Indian Partnership Act, 1932


According to Section 4 of the Indian Partnership Act, 1932- “Partnership” is the relation between persons who have agreed to share the profits of a business carried by all or any one of them acting for all.

The people who enter into a partnership are individually called ‘Partners’ and collectively called a ‘Firm’. The name under which they carry on the business is called ‘The firm name’.


The elements important for constituting a partnership are:

  • There must be a contract.
  • There must be two or more persons.
  • They should agree to carry on a business.
  • The main objective is to share profits.
  • The business must be carried on by all or any one of them acting for all.


The distinction between partnership can be done on the basis of two criteria:

Duration of partnership: Partnership at will Or Partnership for fixed duration.

Extent of business carried by the partnership: General partnership or particular partnership.


ACTIVE PARTNER: An active partner is also known as Ostensible partner. An active partner takes an active participation in the firm and running of the business. He carries on the daily business on behalf of all the partners. Hence, whenever an active partner decides to retire from the firm, he must release a public notice as this absolves him of the acts done by his partners after his retirement.

PARTNER IN PROFITS ONLY: This partner only shares profits of the firm and is not liable for any liabilities. In case of third parties also he is only liable for profits and is not responsible for any liabilities.

DORMANT/SLEEPING PARTNER: This is the partner who does not participate in the daily functioning of the partnership firm that is he does not take an active part in the daily functioning of the business. He is bound by the actions of all of his partners. If such a partner decides to retire, he does not need to give a public notice.

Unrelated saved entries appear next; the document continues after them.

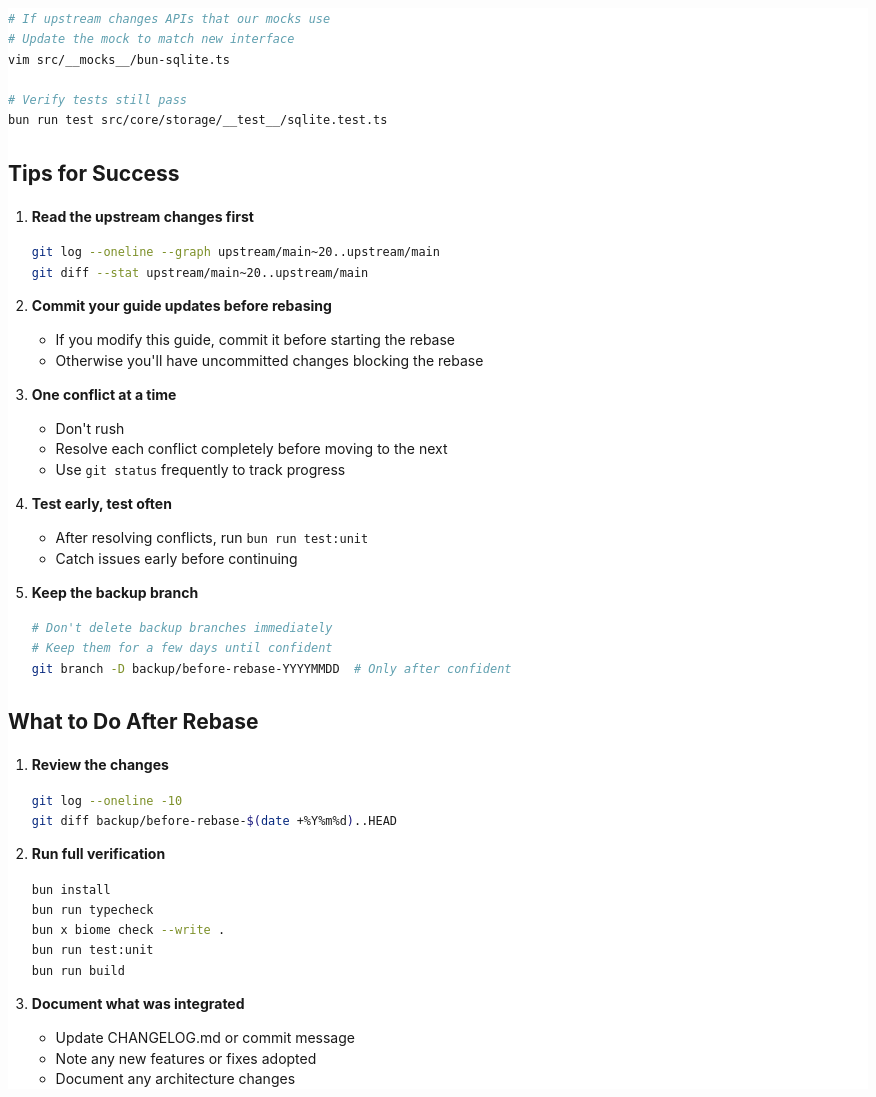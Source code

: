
 ```bash
# If upstream changes APIs that our mocks use
# Update the mock to match new interface
vim src/__mocks__/bun-sqlite.ts

# Verify tests still pass
bun run test src/core/storage/__test__/sqlite.test.ts
```

## Tips for Success

1. **Read the upstream changes first**
   ```bash
   git log --oneline --graph upstream/main~20..upstream/main
   git diff --stat upstream/main~20..upstream/main
   ```

2. **Commit your guide updates before rebasing**
   - If you modify this guide, commit it before starting the rebase
   - Otherwise you'll have uncommitted changes blocking the rebase

3. **One conflict at a time**
   - Don't rush
   - Resolve each conflict completely before moving to the next
   - Use `git status` frequently to track progress

4. **Test early, test often**
   - After resolving conflicts, run `bun run test:unit`
   - Catch issues early before continuing

5. **Keep the backup branch**
   ```bash
   # Don't delete backup branches immediately
   # Keep them for a few days until confident
   git branch -D backup/before-rebase-YYYYMMDD  # Only after confident
   ```

## What to Do After Rebase

1. **Review the changes**
   ```bash
   git log --oneline -10
   git diff backup/before-rebase-$(date +%Y%m%d)..HEAD
   ```

2. **Run full verification**
   ```bash
   bun install
   bun run typecheck
   bun x biome check --write .
   bun run test:unit
   bun run build
   ```

3. **Document what was integrated**
   - Update CHANGELOG.md or commit message
   - Note any new features or fixes adopted
   - Document any architecture changes

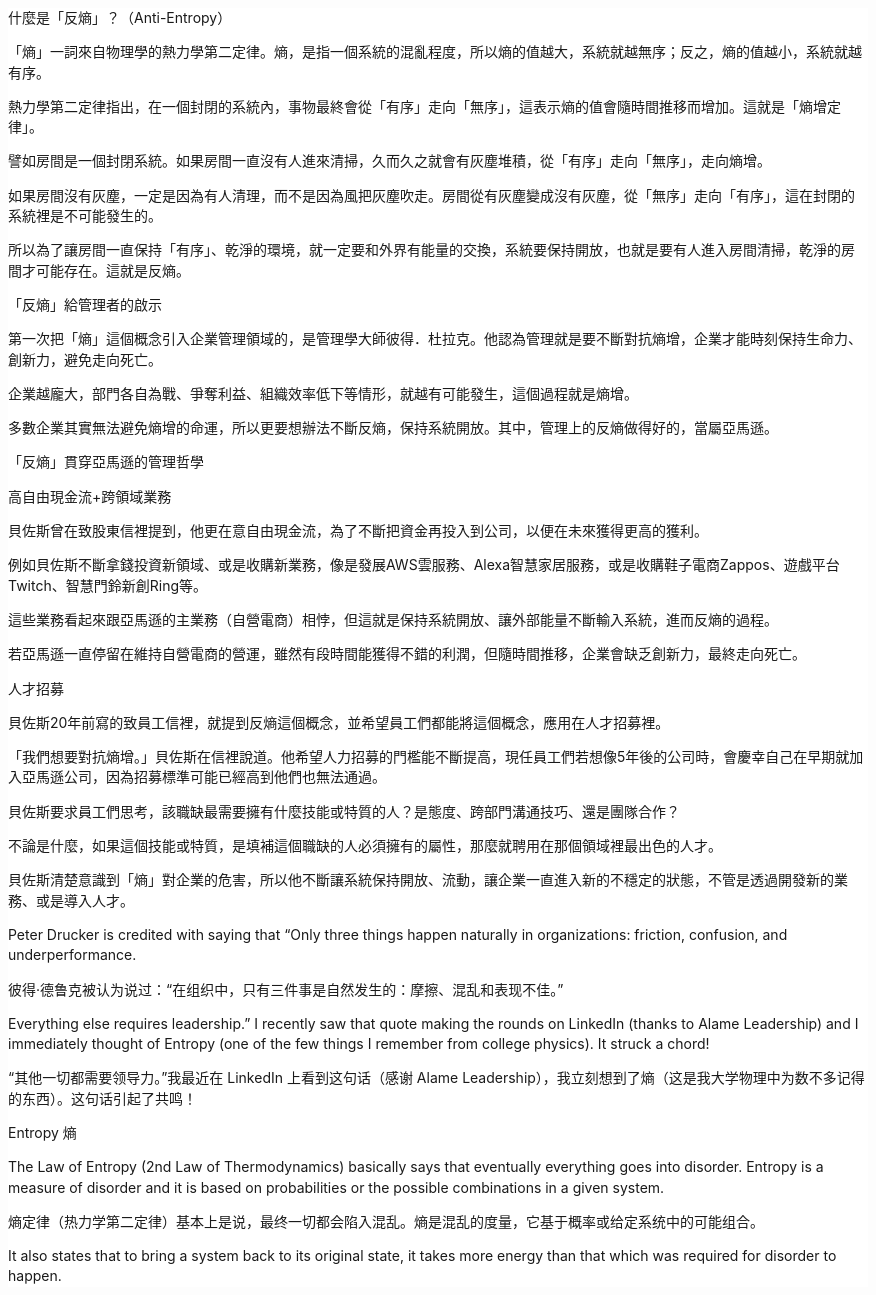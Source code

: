 什麼是「反熵」？（Anti-Entropy）

「熵」一詞來自物理學的熱力學第二定律。熵，是指一個系統的混亂程度，所以熵的值越大，系統就越無序；反之，熵的值越小，系統就越有序。

熱力學第二定律指出，在一個封閉的系統內，事物最終會從「有序」走向「無序」，這表示熵的值會隨時間推移而增加。這就是「熵增定律」。

譬如房間是一個封閉系統。如果房間一直沒有人進來清掃，久而久之就會有灰塵堆積，從「有序」走向「無序」，走向熵增。

如果房間沒有灰塵，一定是因為有人清理，而不是因為風把灰塵吹走。房間從有灰塵變成沒有灰塵，從「無序」走向「有序」，這在封閉的系統裡是不可能發生的。

所以為了讓房間一直保持「有序」、乾淨的環境，就一定要和外界有能量的交換，系統要保持開放，也就是要有人進入房間清掃，乾淨的房間才可能存在。這就是反熵。

「反熵」給管理者的啟示

第一次把「熵」這個概念引入企業管理領域的，是管理學大師彼得．杜拉克。他認為管理就是要不斷對抗熵增，企業才能時刻保持生命力、創新力，避免走向死亡。

企業越龐大，部門各自為戰、爭奪利益、組織效率低下等情形，就越有可能發生，這個過程就是熵增。

多數企業其實無法避免熵增的命運，所以更要想辦法不斷反熵，保持系統開放。其中，管理上的反熵做得好的，當屬亞馬遜。

「反熵」貫穿亞馬遜的管理哲學

高自由現金流+跨領域業務

貝佐斯曾在致股東信裡提到，他更在意自由現金流，為了不斷把資金再投入到公司，以便在未來獲得更高的獲利。

例如貝佐斯不斷拿錢投資新領域、或是收購新業務，像是發展AWS雲服務、Alexa智慧家居服務，或是收購鞋子電商Zappos、遊戲平台Twitch、智慧門鈴新創Ring等。

這些業務看起來跟亞馬遜的主業務（自營電商）相悖，但這就是保持系統開放、讓外部能量不斷輸入系統，進而反熵的過程。

若亞馬遜一直停留在維持自營電商的營運，雖然有段時間能獲得不錯的利潤，但隨時間推移，企業會缺乏創新力，最終走向死亡。

人才招募

貝佐斯20年前寫的致員工信裡，就提到反熵這個概念，並希望員工們都能將這個概念，應用在人才招募裡。

「我們想要對抗熵增。」貝佐斯在信裡說道。他希望人力招募的門檻能不斷提高，現任員工們若想像5年後的公司時，會慶幸自己在早期就加入亞馬遜公司，因為招募標準可能已經高到他們也無法通過。

貝佐斯要求員工們思考，該職缺最需要擁有什麼技能或特質的人？是態度、跨部門溝通技巧、還是團隊合作？

不論是什麼，如果這個技能或特質，是填補這個職缺的人必須擁有的屬性，那麼就聘用在那個領域裡最出色的人才。

貝佐斯清楚意識到「熵」對企業的危害，所以他不斷讓系統保持開放、流動，讓企業一直進入新的不穩定的狀態，不管是透過開發新的業務、或是導入人才。

Peter Drucker is credited with saying that “Only three things happen naturally in organizations: friction, confusion, and underperformance.

彼得·德鲁克被认为说过：“在组织中，只有三件事是自然发生的：摩擦、混乱和表现不佳。”

Everything else requires leadership.” I recently saw that quote making the rounds on LinkedIn (thanks to Alame Leadership) and I immediately thought of Entropy (one of the few things I remember from college physics). It struck a chord!

“其他一切都需要领导力。”我最近在 LinkedIn 上看到这句话（感谢 Alame Leadership），我立刻想到了熵（这是我大学物理中为数不多记得的东西）。这句话引起了共鸣！

Entropy  熵

The Law of Entropy (2nd Law of Thermodynamics) basically says that eventually everything goes into disorder. Entropy is a measure of disorder and it is based on probabilities or the possible combinations in a given system.

熵定律（热力学第二定律）基本上是说，最终一切都会陷入混乱。熵是混乱的度量，它基于概率或给定系统中的可能组合。

It also states that to bring a system back to its original state, it takes more energy than that which was required for disorder to happen.

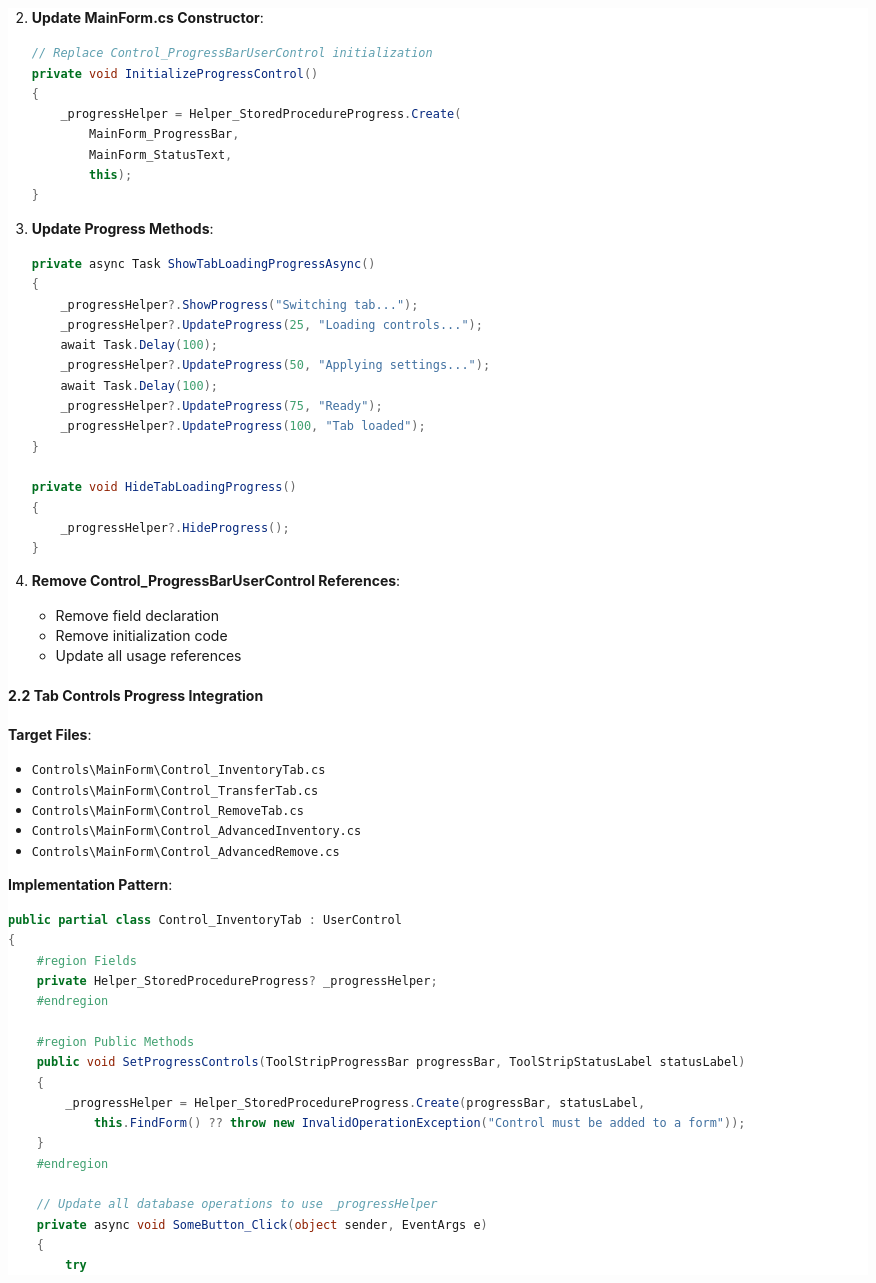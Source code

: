 2. **Update MainForm.cs Constructor**:
   ```csharp
   // Replace Control_ProgressBarUserControl initialization
   private void InitializeProgressControl()
   {
       _progressHelper = Helper_StoredProcedureProgress.Create(
           MainForm_ProgressBar, 
           MainForm_StatusText, 
           this);
   }
   ```

3. **Update Progress Methods**:
   ```csharp
   private async Task ShowTabLoadingProgressAsync()
   {
       _progressHelper?.ShowProgress("Switching tab...");
       _progressHelper?.UpdateProgress(25, "Loading controls...");
       await Task.Delay(100);
       _progressHelper?.UpdateProgress(50, "Applying settings...");
       await Task.Delay(100);
       _progressHelper?.UpdateProgress(75, "Ready");
       _progressHelper?.UpdateProgress(100, "Tab loaded");
   }

   private void HideTabLoadingProgress()
   {
       _progressHelper?.HideProgress();
   }
   ```

4. **Remove Control_ProgressBarUserControl References**:
   - Remove field declaration
   - Remove initialization code
   - Update all usage references

#### **2.2 Tab Controls Progress Integration**
**Target Files**:
- `Controls\MainForm\Control_InventoryTab.cs`
- `Controls\MainForm\Control_TransferTab.cs`
- `Controls\MainForm\Control_RemoveTab.cs`
- `Controls\MainForm\Control_AdvancedInventory.cs`
- `Controls\MainForm\Control_AdvancedRemove.cs`

**Implementation Pattern**:
```csharp
public partial class Control_InventoryTab : UserControl
{
    #region Fields
    private Helper_StoredProcedureProgress? _progressHelper;
    #endregion

    #region Public Methods
    public void SetProgressControls(ToolStripProgressBar progressBar, ToolStripStatusLabel statusLabel)
    {
        _progressHelper = Helper_StoredProcedureProgress.Create(progressBar, statusLabel, 
            this.FindForm() ?? throw new InvalidOperationException("Control must be added to a form"));
    }
    #endregion

    // Update all database operations to use _progressHelper
    private async void SomeButton_Click(object sender, EventArgs e)
    {
        try
```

NOMINAL PARTNER: Nominal Partner is the one who lends his name to the partnership and does not have any significant interest in the partnership.

PARTNER BY ESTOPPEL: If a partner holds out to another that he is a partner of the firm, either by his words or conduct then such partner cannot deny that he is not a partner. This means that he is not a partner but has represented himself in such a way that makes him a partner by estoppel or by holding out.

MINOR PARTNER: A minor cannot be a partner of a firm according to the Contract Act. However, a minor can be admitted to the benefits of a partnership if all partners give their consent for the same. Such a minor partner on attaining majority (18 years of age) has six months to decide if he wishes to become a partner or not. He has to declare his decision through public notice.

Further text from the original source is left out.